### Problem to solve
Using the records that follow, copy every line containing the word "Singular".

============

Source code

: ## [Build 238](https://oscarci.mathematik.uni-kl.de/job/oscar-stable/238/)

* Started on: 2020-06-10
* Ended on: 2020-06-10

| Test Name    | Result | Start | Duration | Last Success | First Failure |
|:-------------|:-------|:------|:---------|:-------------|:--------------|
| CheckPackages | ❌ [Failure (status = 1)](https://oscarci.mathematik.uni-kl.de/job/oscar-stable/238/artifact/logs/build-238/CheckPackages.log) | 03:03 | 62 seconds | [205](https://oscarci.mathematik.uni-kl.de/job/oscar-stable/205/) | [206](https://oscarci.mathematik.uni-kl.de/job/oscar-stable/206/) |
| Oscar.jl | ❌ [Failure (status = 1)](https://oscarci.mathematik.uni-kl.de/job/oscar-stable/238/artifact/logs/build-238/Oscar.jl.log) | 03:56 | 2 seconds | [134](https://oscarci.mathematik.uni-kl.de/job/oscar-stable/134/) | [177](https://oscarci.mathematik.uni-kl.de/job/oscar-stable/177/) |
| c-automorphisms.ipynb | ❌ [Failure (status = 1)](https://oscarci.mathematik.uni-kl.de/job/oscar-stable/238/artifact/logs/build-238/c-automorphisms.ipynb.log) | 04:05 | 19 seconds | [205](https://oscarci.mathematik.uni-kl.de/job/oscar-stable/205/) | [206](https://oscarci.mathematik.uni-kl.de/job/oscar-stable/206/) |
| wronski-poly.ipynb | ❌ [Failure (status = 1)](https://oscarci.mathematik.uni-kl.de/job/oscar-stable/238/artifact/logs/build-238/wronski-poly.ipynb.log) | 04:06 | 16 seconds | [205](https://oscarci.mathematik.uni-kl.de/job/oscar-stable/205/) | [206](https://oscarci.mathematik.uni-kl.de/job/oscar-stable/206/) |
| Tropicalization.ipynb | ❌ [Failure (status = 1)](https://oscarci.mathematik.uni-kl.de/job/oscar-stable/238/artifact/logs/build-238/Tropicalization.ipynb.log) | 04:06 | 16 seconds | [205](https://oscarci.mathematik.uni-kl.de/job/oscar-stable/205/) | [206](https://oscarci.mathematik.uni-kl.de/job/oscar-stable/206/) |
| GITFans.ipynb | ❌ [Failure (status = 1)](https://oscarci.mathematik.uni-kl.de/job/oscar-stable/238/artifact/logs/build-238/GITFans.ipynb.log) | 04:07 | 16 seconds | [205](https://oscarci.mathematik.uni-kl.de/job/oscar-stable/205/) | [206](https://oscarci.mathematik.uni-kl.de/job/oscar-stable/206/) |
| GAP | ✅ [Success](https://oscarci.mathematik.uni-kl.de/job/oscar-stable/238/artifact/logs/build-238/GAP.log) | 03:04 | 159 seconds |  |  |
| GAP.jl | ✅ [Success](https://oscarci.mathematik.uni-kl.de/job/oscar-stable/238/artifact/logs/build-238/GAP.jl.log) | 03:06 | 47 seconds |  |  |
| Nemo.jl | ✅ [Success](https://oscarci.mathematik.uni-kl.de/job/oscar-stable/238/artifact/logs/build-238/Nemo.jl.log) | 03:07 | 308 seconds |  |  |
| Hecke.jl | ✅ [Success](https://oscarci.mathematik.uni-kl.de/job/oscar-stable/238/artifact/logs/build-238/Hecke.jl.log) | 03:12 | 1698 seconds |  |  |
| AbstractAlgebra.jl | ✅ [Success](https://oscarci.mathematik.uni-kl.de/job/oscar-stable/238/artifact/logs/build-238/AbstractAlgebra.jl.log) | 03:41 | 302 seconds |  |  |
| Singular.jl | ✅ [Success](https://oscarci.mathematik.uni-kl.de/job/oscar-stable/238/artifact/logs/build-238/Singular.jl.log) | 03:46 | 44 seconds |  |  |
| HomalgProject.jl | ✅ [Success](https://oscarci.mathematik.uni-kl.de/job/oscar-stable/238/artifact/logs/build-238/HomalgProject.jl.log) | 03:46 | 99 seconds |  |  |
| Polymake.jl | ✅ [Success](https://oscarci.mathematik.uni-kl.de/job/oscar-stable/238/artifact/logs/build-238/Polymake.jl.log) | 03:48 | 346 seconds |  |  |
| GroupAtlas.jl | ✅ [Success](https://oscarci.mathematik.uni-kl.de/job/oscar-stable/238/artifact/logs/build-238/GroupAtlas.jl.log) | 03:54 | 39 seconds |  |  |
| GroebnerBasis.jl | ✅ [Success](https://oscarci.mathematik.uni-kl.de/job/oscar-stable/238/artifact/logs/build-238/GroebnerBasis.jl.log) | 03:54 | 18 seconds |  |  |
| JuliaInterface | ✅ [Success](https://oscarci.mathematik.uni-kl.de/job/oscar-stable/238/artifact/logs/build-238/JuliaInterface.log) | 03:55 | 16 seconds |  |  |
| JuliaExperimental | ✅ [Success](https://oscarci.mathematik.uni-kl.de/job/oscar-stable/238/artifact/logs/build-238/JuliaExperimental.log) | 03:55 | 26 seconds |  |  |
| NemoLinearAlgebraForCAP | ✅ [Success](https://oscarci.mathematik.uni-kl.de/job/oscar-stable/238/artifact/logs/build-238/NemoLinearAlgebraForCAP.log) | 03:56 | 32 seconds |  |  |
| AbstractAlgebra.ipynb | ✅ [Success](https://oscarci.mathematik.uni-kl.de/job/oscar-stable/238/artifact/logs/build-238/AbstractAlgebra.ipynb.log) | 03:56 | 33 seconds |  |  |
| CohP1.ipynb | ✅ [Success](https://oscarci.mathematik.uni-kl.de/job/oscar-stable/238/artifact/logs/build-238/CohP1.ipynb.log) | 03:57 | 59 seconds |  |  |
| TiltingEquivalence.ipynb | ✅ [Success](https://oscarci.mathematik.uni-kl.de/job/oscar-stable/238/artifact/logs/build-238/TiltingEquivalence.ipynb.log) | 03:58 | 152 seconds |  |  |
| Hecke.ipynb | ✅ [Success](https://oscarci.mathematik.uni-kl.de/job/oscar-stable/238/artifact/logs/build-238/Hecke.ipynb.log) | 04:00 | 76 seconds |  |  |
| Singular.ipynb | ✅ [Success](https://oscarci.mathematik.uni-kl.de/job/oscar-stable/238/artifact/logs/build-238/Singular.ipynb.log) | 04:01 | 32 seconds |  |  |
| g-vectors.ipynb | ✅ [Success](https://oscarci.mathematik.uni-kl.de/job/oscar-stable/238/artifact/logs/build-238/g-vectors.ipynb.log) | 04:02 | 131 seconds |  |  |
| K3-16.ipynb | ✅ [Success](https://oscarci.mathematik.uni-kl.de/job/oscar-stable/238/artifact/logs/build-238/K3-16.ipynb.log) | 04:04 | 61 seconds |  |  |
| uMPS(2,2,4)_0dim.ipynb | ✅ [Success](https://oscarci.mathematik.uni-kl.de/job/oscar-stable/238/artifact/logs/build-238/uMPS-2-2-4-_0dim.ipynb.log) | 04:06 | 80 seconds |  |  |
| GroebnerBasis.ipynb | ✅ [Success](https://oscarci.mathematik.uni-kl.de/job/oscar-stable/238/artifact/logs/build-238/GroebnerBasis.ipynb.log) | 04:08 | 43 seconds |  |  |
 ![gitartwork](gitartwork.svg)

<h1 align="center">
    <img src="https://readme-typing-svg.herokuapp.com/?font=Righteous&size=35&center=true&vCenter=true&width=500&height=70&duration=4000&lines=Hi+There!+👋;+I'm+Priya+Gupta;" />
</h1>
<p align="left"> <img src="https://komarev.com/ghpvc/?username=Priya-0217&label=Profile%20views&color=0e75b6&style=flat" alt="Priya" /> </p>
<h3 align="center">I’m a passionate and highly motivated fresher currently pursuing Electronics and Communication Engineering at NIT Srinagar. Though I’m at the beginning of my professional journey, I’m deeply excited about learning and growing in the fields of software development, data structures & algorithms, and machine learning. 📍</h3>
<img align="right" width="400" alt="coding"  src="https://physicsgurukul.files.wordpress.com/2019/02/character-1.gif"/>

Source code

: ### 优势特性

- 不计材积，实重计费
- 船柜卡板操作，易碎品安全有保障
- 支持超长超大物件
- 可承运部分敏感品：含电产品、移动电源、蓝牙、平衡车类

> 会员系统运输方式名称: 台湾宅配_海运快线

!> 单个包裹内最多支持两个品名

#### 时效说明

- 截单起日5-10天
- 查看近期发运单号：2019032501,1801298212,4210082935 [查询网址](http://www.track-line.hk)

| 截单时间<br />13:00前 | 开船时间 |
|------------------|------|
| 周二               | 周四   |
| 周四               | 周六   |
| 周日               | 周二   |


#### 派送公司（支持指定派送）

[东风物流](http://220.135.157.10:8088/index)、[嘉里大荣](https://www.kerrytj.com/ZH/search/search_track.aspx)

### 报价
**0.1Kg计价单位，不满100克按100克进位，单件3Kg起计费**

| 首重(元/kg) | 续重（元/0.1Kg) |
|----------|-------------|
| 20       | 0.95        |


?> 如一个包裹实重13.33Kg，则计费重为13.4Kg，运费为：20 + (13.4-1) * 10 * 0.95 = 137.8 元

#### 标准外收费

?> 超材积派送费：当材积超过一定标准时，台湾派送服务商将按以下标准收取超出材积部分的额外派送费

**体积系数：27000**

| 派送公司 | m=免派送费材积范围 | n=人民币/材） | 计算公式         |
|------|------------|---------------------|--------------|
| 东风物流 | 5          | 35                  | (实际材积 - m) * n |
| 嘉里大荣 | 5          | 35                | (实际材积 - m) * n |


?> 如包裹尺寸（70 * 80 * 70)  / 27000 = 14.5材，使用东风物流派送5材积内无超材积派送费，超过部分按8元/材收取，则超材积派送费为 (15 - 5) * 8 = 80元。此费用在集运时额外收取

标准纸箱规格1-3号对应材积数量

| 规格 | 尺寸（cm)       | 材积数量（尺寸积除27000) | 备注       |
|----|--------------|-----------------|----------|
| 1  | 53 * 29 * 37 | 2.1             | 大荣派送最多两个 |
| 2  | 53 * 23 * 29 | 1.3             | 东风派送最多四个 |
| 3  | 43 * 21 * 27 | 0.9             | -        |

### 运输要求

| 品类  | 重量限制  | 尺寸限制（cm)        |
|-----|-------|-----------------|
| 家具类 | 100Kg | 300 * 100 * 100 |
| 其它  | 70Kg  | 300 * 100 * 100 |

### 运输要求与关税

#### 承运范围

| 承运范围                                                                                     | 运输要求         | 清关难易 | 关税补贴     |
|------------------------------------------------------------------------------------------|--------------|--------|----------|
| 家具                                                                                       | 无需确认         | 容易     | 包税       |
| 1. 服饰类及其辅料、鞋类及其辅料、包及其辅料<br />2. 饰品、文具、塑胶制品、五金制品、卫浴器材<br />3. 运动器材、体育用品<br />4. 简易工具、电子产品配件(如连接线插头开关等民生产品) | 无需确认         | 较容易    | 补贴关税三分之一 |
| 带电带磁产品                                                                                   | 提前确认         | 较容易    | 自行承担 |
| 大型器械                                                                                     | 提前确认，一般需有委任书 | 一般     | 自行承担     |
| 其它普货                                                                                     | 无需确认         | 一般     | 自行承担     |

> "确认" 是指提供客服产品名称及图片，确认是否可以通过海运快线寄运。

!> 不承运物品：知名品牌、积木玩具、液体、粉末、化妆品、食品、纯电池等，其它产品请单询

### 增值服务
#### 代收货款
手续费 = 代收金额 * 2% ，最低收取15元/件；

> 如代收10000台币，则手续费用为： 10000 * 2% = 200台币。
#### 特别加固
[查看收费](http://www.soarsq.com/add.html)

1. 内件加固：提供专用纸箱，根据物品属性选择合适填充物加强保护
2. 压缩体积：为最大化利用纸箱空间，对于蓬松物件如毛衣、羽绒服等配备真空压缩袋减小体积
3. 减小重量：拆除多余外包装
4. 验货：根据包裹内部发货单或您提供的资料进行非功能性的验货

============

### Solution to this exercise
| Singular.jl | ✅ [Success](https://oscarci.mathematik.uni-kl.de/job/oscar-stable/238/artifact/logs/build-238/Singular.jl.log) | 03:46 | 44 seconds |  |  |
| Singular.ipynb | ✅ [Success](https://oscarci.mathematik.uni-kl.de/job/oscar-stable/238/artifact/logs/build-238/Singular.ipynb.log) | 04:01 | 32 seconds |  |  |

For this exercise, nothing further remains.